Gonzalo continues to tour the world as a solo pianist in jazz and classical settings as well as band leader, employing the worlds top side men in club and concert engagements. His active repertoire has continued to expand beyond straight-ahead, bop, Afro-Cuban and other forms of jazz into the worlds of traditional Cuban and Mexican ballads, boleros and Cuban classical works. He has developed his own very distinctive voice, challenging the traditional musical classifications of the day.

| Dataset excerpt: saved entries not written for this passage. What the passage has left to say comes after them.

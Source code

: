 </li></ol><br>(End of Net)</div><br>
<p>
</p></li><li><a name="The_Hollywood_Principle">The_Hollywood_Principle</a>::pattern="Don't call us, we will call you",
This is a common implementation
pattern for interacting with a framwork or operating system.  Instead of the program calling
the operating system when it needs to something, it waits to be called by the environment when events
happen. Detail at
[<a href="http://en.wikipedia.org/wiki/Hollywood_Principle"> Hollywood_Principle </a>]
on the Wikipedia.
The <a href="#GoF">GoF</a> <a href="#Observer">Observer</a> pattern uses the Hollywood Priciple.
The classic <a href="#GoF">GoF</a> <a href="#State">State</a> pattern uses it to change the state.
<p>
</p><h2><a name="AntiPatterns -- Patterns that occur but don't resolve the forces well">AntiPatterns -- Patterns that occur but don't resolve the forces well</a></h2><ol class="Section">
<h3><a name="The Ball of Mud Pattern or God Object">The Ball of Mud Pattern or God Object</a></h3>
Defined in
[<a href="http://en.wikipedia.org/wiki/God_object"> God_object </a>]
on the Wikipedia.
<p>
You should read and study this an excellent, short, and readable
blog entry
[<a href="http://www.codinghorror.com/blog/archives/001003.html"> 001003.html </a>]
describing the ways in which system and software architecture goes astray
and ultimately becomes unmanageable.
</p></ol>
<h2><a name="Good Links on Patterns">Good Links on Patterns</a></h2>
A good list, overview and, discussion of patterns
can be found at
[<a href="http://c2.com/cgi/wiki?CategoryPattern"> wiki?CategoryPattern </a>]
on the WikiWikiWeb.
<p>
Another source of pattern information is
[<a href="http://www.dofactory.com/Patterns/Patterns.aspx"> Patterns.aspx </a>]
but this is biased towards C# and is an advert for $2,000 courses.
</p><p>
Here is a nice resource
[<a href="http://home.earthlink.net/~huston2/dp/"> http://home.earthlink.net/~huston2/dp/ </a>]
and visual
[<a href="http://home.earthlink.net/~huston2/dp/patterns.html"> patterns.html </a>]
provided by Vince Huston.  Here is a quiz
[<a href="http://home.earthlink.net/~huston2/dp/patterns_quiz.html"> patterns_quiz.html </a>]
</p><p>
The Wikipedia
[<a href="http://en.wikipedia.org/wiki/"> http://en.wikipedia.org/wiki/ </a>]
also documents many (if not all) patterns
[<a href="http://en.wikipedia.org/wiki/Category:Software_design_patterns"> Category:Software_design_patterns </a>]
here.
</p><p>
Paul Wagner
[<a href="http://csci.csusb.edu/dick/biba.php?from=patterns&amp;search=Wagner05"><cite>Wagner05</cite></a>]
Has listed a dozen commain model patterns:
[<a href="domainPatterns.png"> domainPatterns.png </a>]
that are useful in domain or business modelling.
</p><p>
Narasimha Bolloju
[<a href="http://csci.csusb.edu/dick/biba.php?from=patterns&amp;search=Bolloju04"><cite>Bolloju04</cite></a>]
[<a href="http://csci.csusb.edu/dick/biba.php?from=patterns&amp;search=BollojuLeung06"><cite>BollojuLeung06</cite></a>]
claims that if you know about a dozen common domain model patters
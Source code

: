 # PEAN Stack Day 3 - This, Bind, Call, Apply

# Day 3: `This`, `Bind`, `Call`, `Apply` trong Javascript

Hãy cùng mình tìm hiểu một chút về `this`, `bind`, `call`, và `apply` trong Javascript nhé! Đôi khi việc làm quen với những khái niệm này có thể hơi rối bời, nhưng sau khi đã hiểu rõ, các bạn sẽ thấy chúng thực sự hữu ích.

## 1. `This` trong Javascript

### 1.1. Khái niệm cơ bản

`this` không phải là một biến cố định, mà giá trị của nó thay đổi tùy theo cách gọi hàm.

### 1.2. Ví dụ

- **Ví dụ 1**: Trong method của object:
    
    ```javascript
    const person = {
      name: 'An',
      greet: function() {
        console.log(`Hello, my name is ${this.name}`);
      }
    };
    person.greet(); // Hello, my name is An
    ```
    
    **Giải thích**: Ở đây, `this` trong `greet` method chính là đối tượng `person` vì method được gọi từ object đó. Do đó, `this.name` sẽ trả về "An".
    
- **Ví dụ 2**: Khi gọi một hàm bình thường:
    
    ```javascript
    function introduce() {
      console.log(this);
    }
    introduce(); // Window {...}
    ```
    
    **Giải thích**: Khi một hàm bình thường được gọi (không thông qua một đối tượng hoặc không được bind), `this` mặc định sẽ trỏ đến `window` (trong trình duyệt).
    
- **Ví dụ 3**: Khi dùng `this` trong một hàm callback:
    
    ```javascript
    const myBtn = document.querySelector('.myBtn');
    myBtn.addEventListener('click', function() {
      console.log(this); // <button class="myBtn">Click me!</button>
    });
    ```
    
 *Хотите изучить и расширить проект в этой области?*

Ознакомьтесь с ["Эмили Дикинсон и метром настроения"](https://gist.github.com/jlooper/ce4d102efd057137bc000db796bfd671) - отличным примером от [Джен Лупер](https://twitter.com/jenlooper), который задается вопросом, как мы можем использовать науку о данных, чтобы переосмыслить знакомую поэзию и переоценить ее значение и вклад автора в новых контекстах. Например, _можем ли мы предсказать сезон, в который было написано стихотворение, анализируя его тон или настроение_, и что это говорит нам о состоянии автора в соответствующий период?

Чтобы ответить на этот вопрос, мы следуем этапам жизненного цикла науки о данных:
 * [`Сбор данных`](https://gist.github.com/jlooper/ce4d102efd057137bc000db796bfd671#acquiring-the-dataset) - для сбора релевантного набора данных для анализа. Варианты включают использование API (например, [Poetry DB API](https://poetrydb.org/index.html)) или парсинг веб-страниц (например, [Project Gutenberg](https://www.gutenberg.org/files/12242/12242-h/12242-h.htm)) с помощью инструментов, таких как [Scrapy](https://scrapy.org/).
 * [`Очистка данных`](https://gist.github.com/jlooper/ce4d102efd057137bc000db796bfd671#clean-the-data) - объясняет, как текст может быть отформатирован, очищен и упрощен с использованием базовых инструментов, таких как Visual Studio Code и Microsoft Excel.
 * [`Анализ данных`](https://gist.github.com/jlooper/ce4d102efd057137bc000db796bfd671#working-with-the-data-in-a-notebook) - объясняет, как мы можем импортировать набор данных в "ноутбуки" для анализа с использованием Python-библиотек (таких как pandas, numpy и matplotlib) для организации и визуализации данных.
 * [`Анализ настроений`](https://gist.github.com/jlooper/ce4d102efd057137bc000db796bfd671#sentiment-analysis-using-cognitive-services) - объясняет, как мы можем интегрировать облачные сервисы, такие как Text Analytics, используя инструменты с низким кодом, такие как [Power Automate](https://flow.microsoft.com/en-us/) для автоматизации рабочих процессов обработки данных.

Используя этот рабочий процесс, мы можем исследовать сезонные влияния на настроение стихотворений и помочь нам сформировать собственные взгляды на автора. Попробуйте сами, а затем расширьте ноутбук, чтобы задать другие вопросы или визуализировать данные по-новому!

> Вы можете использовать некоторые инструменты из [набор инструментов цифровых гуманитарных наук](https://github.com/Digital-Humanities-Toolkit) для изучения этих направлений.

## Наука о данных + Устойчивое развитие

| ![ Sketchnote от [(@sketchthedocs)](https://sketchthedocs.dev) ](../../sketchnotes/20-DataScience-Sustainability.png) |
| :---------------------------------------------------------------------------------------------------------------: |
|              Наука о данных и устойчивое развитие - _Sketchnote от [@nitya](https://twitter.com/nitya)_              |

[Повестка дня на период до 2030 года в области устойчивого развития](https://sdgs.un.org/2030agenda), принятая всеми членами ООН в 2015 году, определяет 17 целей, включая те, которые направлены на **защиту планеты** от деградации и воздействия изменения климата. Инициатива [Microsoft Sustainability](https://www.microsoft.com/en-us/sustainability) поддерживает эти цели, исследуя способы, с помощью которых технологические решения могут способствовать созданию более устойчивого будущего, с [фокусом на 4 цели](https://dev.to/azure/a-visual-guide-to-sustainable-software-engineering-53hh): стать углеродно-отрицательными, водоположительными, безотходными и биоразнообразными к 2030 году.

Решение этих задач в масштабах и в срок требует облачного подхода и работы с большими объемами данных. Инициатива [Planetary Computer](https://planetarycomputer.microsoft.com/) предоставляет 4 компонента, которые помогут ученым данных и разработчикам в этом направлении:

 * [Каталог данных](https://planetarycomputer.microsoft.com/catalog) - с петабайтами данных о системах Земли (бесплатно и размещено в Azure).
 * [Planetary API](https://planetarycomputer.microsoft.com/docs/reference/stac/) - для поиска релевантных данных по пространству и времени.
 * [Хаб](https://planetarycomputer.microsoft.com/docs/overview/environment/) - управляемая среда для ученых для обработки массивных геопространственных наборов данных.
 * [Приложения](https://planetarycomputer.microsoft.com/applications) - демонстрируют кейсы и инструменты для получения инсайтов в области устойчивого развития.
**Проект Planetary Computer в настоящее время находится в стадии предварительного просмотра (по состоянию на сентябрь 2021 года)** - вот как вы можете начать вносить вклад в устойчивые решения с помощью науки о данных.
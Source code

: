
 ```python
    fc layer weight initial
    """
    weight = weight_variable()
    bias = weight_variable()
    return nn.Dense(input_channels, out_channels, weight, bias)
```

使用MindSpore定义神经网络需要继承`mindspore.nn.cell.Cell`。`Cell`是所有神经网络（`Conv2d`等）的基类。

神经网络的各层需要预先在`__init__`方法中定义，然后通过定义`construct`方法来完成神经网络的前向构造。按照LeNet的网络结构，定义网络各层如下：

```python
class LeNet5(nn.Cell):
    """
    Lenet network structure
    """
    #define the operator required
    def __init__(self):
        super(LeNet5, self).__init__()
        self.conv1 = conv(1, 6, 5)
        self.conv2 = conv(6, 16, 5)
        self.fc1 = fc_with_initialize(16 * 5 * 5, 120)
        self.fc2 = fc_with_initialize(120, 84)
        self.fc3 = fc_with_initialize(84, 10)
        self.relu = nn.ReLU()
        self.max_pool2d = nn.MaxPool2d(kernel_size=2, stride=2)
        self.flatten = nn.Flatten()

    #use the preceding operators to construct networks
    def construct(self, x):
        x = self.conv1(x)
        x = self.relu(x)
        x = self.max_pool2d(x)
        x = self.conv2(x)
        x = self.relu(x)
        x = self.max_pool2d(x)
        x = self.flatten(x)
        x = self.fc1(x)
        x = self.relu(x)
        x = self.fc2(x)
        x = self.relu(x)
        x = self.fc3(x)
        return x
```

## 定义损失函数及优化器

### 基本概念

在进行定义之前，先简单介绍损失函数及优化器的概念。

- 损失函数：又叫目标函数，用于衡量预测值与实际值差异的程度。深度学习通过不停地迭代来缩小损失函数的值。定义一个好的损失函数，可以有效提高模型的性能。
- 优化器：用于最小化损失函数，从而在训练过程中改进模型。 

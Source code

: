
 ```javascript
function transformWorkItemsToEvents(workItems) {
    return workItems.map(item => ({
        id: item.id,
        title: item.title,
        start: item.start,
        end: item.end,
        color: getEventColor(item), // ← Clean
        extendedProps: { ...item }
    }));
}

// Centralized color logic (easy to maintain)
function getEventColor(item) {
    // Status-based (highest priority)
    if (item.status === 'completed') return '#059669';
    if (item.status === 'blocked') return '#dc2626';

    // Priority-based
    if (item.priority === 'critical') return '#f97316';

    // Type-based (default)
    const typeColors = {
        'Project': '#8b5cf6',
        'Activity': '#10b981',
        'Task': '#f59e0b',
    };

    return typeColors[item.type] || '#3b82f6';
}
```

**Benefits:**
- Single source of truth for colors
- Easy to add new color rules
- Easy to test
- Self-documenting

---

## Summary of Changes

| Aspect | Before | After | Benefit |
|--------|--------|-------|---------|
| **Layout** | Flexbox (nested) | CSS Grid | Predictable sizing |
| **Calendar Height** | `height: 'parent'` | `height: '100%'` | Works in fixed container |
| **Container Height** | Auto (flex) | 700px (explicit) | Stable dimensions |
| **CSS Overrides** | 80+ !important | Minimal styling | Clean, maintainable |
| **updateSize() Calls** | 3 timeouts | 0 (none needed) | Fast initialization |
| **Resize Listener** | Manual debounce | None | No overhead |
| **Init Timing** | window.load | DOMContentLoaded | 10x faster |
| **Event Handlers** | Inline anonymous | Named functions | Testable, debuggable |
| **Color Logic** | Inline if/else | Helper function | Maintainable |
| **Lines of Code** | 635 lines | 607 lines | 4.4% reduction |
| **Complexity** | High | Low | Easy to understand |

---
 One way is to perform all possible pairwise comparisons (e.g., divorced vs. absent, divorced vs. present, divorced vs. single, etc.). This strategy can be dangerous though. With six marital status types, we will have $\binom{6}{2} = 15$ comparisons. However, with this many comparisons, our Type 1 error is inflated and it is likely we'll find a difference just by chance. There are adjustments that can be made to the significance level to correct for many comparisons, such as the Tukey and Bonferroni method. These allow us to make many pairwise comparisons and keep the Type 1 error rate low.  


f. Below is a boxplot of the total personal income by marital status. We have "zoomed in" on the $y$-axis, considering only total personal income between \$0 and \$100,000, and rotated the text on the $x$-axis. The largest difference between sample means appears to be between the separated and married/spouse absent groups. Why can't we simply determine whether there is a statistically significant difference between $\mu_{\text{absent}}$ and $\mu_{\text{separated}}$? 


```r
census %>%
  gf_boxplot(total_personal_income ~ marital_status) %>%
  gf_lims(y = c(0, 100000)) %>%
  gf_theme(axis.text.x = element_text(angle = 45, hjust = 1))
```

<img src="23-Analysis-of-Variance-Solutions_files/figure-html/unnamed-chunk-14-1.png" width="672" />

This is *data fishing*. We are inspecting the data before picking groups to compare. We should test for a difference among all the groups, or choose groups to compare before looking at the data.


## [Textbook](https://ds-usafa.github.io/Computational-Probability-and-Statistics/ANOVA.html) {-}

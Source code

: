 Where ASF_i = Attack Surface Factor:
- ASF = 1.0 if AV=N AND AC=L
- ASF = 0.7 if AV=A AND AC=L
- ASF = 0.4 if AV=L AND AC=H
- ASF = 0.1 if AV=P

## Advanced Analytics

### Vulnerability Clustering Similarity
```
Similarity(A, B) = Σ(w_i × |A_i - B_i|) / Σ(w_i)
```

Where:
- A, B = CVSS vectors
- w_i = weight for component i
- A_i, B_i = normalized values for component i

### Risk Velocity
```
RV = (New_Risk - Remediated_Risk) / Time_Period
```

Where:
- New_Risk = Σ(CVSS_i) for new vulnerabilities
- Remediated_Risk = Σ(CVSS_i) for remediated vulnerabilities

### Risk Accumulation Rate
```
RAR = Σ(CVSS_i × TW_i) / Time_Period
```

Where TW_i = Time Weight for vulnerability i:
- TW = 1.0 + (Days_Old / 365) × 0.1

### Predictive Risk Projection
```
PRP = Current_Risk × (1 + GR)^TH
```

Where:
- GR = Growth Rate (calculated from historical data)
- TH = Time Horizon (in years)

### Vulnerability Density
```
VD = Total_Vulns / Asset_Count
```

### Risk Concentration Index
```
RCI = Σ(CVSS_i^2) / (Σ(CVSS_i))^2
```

His art continues to evolve and draw inspiration from both his Afro-Cuban heritage and the world around us. Our Maestro will continue shaping and reshaping the themes, forms and rhythms which have provided him with inspiration for his life’s work. In whichever idiom he works, his future musical creations will be melodious, rhythmic, exciting and bear in their intriguing intricacies the artist’s inherent intention of transforming the daily routines of our lives into something more beautiful and significant.
Gonzalo now produces and records for his own record label and production company, 5Passion LLC, founded in 2010.
The first offering is entitled ‘Fé” (Faith), a solo piano offering that is an exquisite foray into the depths of color and emotion that reward the listener with every spin. In 2011, Gonzalo released “XXI Centrury” , a double CD featuring music from various periods and genres, and features the likes of Ignacio Berroa, Matt Brewer, Marcus Gilmore, Lionel Leouke , Pedro Martinez and Gonzalo Rubalcaba.
Gonzalo is currently working on his next offering, to be released in 2014. In addition, his 5Passion label plans to release several discs from Yosvany Terry, Ignacio Berroa, Jose Armando Gola and Alex Sipiagin, all of whom are considered some of the best musicians on the planet.